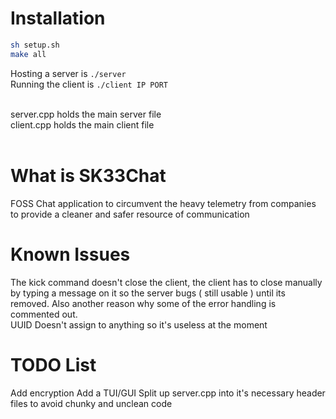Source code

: # Installation 

```sh
sh setup.sh
make all
```

Hosting a server is ```./server``` <br>
Running the client is ```./client IP PORT``` <br> <br>

server.cpp holds the main server file <br>
client.cpp holds the main client file <br> <br>

# What is SK33Chat
FOSS Chat application to circumvent the heavy telemetry from companies to provide a cleaner and safer resource of communication

# Known Issues 
The kick command doesn't close the client, the client has to close manually by typing a message on it so the server bugs ( still usable ) until its removed. Also another reason why some of the error handling is commented out. <br>
UUID Doesn't assign to anything so it's useless at the moment <br>

# TODO List
Add encryption
Add a TUI/GUI
Split up server.cpp into it's necessary header files to avoid chunky and unclean code
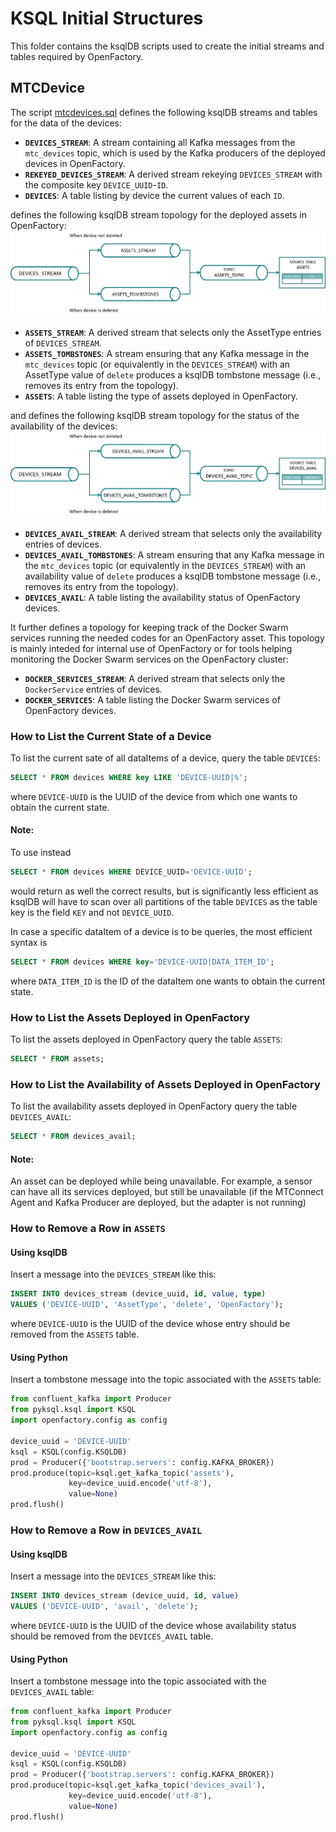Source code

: # KSQL Initial Structures  

This folder contains the ksqlDB scripts used to create the initial streams and tables required by OpenFactory.  

## MTCDevice  

The script [mtcdevices.sql](mtcdevices.sql) defines the following ksqlDB streams and tables for the data of the devices:  

- **`DEVICES_STREAM`**: A stream containing all Kafka messages from the `mtc_devices` topic, which is used by the Kafka producers of the deployed devices in OpenFactory.
- **`REKEYED_DEVICES_STREAM`**: A derived stream rekeying `DEVICES_STREAM` with the composite key `DEVICE_UUID`-`ID`.
- **`DEVICES`**: A table listing by device the current values of each `ID`.

defines the following ksqlDB stream topology for the deployed assets in OpenFactory:
![Stream processing topology for deployed assets](assets_stream_topology.png)
- **`ASSETS_STREAM`**: A derived stream that selects only the AssetType entries of `DEVICES_STREAM`.
- **`ASSETS_TOMBSTONES`**: A stream ensuring that any Kafka message in the `mtc_devices` topic (or equivalently in the `DEVICES_STREAM`) with an AssetType value of `delete` produces a ksqlDB tombstone message (i.e., removes its entry from the topology).
- **`ASSETS`**: A table listing the type of assets deployed in OpenFactory.

and defines the following ksqlDB stream topology for the status of the availability of the devices:
![Stream processing topology for device availability status](devices_avail_stream_topology.png) 
- **`DEVICES_AVAIL_STREAM`**: A derived stream that selects only the availability entries of devices.
- **`DEVICES_AVAIL_TOMBSTONES`**: A stream ensuring that any Kafka message in the `mtc_devices` topic (or equivalently in the `DEVICES_STREAM`) with an availability value of `delete` produces a ksqlDB tombstone message (i.e., removes its entry from the topology).
- **`DEVICES_AVAIL`**: A table listing the availability status of OpenFactory devices.

It further defines a topology for keeping track of the Docker Swarm services running the needed codes for an OpenFactory asset. This topology is mainly inteded for internal use of OpenFactory or for tools helping monitoring the Docker Swarm services on the OpenFactory cluster:
- **`DOCKER_SERVICES_STREAM`**: A derived stream that selects only the `DockerService` entries of devices.
- **`DOCKER_SERVICES`**: A table listing the Docker Swarm services of OpenFactory devices.

### How to List the Current State of a Device

To list the current sate of all dataItems of a device, query the table `DEVICES`:

```sql
SELECT * FROM devices WHERE key LIKE 'DEVICE-UUID|%';
```
where `DEVICE-UUID` is the UUID of the device from which one wants to obtain the current state.

#### Note: 
To use instead
```sql
SELECT * FROM devices WHERE DEVICE_UUID='DEVICE-UUID';
```
would return as well the correct results, but is significantly less efficient as ksqlDB will have to scan over all
partitions of the table `DEVICES` as the table key is the field `KEY` and not `DEVICE_UUID`.

In case a specific dataItem of a device is to be queries, the most efficient syntax is
```sql
SELECT * FROM devices WHERE key='DEVICE-UUID|DATA_ITEM_ID';
```
where `DATA_ITEM_ID` is the ID of the dataItem one wants to obtain the current state.

### How to List the Assets Deployed in OpenFactory
To list the assets deployed in OpenFactory query the table `ASSETS`:
```sql
SELECT * FROM assets;
```

### How to List the Availability of Assets Deployed in OpenFactory
To list the availability assets deployed in OpenFactory query the table `DEVICES_AVAIL`:
```sql
SELECT * FROM devices_avail;
```

#### Note:
An asset can be deployed while being unavailable. For example, a sensor can have all its services deployed,
but still be unavailable (if the MTConnect Agent and Kafka Producer are deployed, but the adapter is not running)

### How to Remove a Row in `ASSETS`  

#### Using ksqlDB  

Insert a message into the `DEVICES_STREAM` like this:  

```sql
INSERT INTO devices_stream (device_uuid, id, value, type)
VALUES ('DEVICE-UUID', 'AssetType', 'delete', 'OpenFactory');
```

where `DEVICE-UUID` is the UUID of the device whose entry should be removed from the `ASSETS` table.  

#### Using Python  

Insert a tombstone message into the topic associated with the `ASSETS` table:  

```python
from confluent_kafka import Producer
from pyksql.ksql import KSQL
import openfactory.config as config

device_uuid = 'DEVICE-UUID'
ksql = KSQL(config.KSQLDB)
prod = Producer({'bootstrap.servers': config.KAFKA_BROKER})
prod.produce(topic=ksql.get_kafka_topic('assets'),
             key=device_uuid.encode('utf-8'),
             value=None)
prod.flush()
```

### How to Remove a Row in `DEVICES_AVAIL`  

#### Using ksqlDB  

Insert a message into the `DEVICES_STREAM` like this:  

```sql
INSERT INTO devices_stream (device_uuid, id, value)
VALUES ('DEVICE-UUID', 'avail', 'delete');
```

where `DEVICE-UUID` is the UUID of the device whose availability status should be removed from the `DEVICES_AVAIL` table.  

#### Using Python  

Insert a tombstone message into the topic associated with the `DEVICES_AVAIL` table:  

```python
from confluent_kafka import Producer
from pyksql.ksql import KSQL
import openfactory.config as config

device_uuid = 'DEVICE-UUID'
ksql = KSQL(config.KSQLDB)
prod = Producer({'bootstrap.servers': config.KAFKA_BROKER})
prod.produce(topic=ksql.get_kafka_topic('devices_avail'),
             key=device_uuid.encode('utf-8'),
             value=None)
prod.flush()
```  
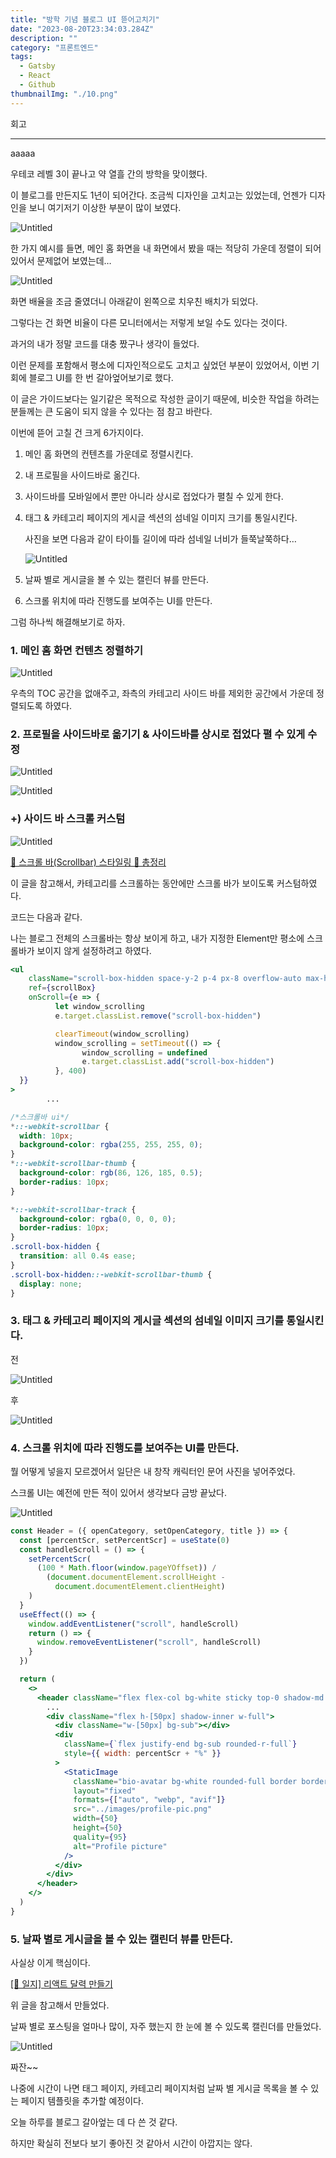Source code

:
 ```yaml
---
title: "방학 기념 블로그 UI 뜯어고치기"
date: "2023-08-20T23:34:03.284Z"
description: ""
category: "프론트엔드"
tags:
  - Gatsby
  - React
  - Github
thumbnailImg: "./10.png"
---
```


<aside>

회고

---

aaaaa

</aside>

우테코 레벨 3이 끝나고 약 열흘 간의 방학을 맞이했다.

이 블로그를 만든지도 1년이 되어간다. 조금씩 디자인을 고치고는 있었는데, 언젠가 디자인을 보니 여기저기 이상한 부분이 많이 보였다.

![Untitled](1.png)

한 가지 예시를 들면, 메인 홈 화면을 내 화면에서 봤을 때는 적당히 가운데 정렬이 되어 있어서 문제없어 보였는데…

![Untitled](2.png)

화면 배율을 조금 줄였더니 아래같이 왼쪽으로 치우친 배치가 되었다.

그렇다는 건 화면 비율이 다른 모니터에서는 저렇게 보일 수도 있다는 것이다.

과거의 내가 정말 코드를 대충 짰구나 생각이 들었다.

이런 문제를 포함해서 평소에 디자인적으로도 고치고 싶었던 부분이 있었어서, 이번 기회에 블로그 UI를 한 번 갈아엎어보기로 했다.

<aside>

이 글은 가이드보다는 일기같은 목적으로 작성한 글이기 때문에, 비슷한 작업을 하려는 분들께는 큰 도움이 되지 않을 수 있다는 점 참고 바란다.

</aside>

이번에 뜯어 고칠 건 크게 6가지이다.

1. 메인 홈 화면의 컨텐츠를 가운데로 정렬시킨다.
2. 내 프로필을 사이드바로 옮긴다.
3. 사이드바를 모바일에서 뿐만 아니라 상시로 접었다가 펼칠 수 있게 한다.
4. 태그 & 카테고리 페이지의 게시글 섹션의 섬네일 이미지 크기를 통일시킨다.

   사진을 보면 다음과 같이 타이틀 길이에 따라 섬네일 너비가 들쭉날쭉하다…

   ![Untitled](3.png)

5. 날짜 별로 게시글을 볼 수 있는 캘린더 뷰를 만든다.
6. 스크롤 위치에 따라 진행도를 보여주는 UI를 만든다.

그럼 하나씩 해결해보기로 하자.

### 1. 메인 홈 화면 컨텐츠 정렬하기

![Untitled](4.png)

우측의 TOC 공간을 없애주고, 좌측의 카테고리 사이드 바를 제외한 공간에서 가운데 정렬되도록 하였다.

### 2. 프로필을 사이드바로 옮기기 & 사이드바를 상시로 접었다 펼 수 있게 수정

![Untitled](5.png)

![Untitled](6.png)

### +) 사이드 바 스크롤 커스텀

![Untitled](7.png)

[🌟 스크롤 바(Scrollbar) 스타일링 💯 총정리](https://inpa.tistory.com/entry/CSS-🌟-스크롤-바Scrollbar-꾸미기-속성-총정리)

이 글을 참고해서, 카테고리를 스크롤하는 동안에만 스크롤 바가 보이도록 커스텀하였다.

코드는 다음과 같다.

나는 블로그 전체의 스크롤바는 항상 보이게 하고, 내가 지정한 Element만 평소에 스크롤바가 보이지 않게 설정하려고 하였다.

```jsx
<ul
    className="scroll-box-hidden space-y-2 p-4 px-8 overflow-auto max-h-[calc(100vh-88px-15em)]"
    ref={scrollBox}
    onScroll={e => {
	      let window_scrolling
	      e.target.classList.remove("scroll-box-hidden")

	      clearTimeout(window_scrolling)
	      window_scrolling = setTimeout(() => {
		        window_scrolling = undefined
		        e.target.classList.add("scroll-box-hidden")
	      }, 400)
  }}
>
		...
```

```css
/*스크롤바 ui*/
*::-webkit-scrollbar {
  width: 10px;
  background-color: rgba(255, 255, 255, 0);
}
*::-webkit-scrollbar-thumb {
  background-color: rgb(86, 126, 185, 0.5);
  border-radius: 10px;
}

*::-webkit-scrollbar-track {
  background-color: rgba(0, 0, 0, 0);
  border-radius: 10px;
}
.scroll-box-hidden {
  transition: all 0.4s ease;
}
.scroll-box-hidden::-webkit-scrollbar-thumb {
  display: none;
}
```

### 3. 태그 & 카테고리 페이지의 게시글 섹션의 섬네일 이미지 크기를 통일시킨다.

전

![Untitled](3.png)

후

![Untitled](8.png)

### 4. 스크롤 위치에 따라 진행도를 보여주는 UI를 만든다.

뭘 어떻게 넣을지 모르겠어서 일단은 내 창작 캐릭터인 문어 사진을 넣어주었다.

스크롤 UI는 예전에 만든 적이 있어서 생각보다 금방 끝났다.

![Untitled](9.png)

```jsx
const Header = ({ openCategory, setOpenCategory, title }) => {
  const [percentScr, setPercentScr] = useState(0)
  const handleScroll = () => {
    setPercentScr(
      (100 * Math.floor(window.pageYOffset)) /
        (document.documentElement.scrollHeight -
          document.documentElement.clientHeight)
    )
  }
  useEffect(() => {
    window.addEventListener("scroll", handleScroll)
    return () => {
      window.removeEventListener("scroll", handleScroll)
    }
  })

  return (
    <>
      <header className="flex flex-col bg-white sticky top-0 shadow-md 0 z-[99] opacity-90 backdrop-blur-lg">
        ...
        <div className="flex h-[50px] shadow-inner w-full">
          <div className="w-[50px] bg-sub"></div>
          <div
            className={`flex justify-end bg-sub rounded-r-full`}
            style={{ width: percentScr + "%" }}
          >
            <StaticImage
              className="bio-avatar bg-white rounded-full border border-sub"
              layout="fixed"
              formats={["auto", "webp", "avif"]}
              src="../images/profile-pic.png"
              width={50}
              height={50}
              quality={95}
              alt="Profile picture"
            />
          </div>
        </div>
      </header>
    </>
  )
}
```

### 5. 날짜 별로 게시글을 볼 수 있는 캘린더 뷰를 만든다.

사실상 이게 핵심이다.

[[🐾 일지] 리액트 달력 만들기](https://sennieworld.tistory.com/61)

위 글을 참고해서 만들었다.

날짜 별로 포스팅을 얼마나 많이, 자주 했는지 한 눈에 볼 수 있도록 캘린더를 만들었다.

![Untitled](10.png)

짜잔~~

나중에 시간이 나면 태그 페이지, 카테고리 페이지처럼 날짜 별 게시글 목록을 볼 수 있는 페이지 템플릿을 추가할 예정이다.

오늘 하루를 블로그 갈아엎는 데 다 쓴 것 같다.

하지만 확실히 전보다 보기 좋아진 것 같아서 시간이 아깝지는 않다.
:::::
The expected result is a copy of each line in the records where "which" appears.

__PROBLEM SOLUTION__.
- **`DEVICES_STREAM`**: A stream containing all Kafka messages from the `mtc_devices` topic, which is used by the Kafka producers of the deployed devices in OpenFactory.
where `DEVICE-UUID` is the UUID of the device from which one wants to obtain the current state.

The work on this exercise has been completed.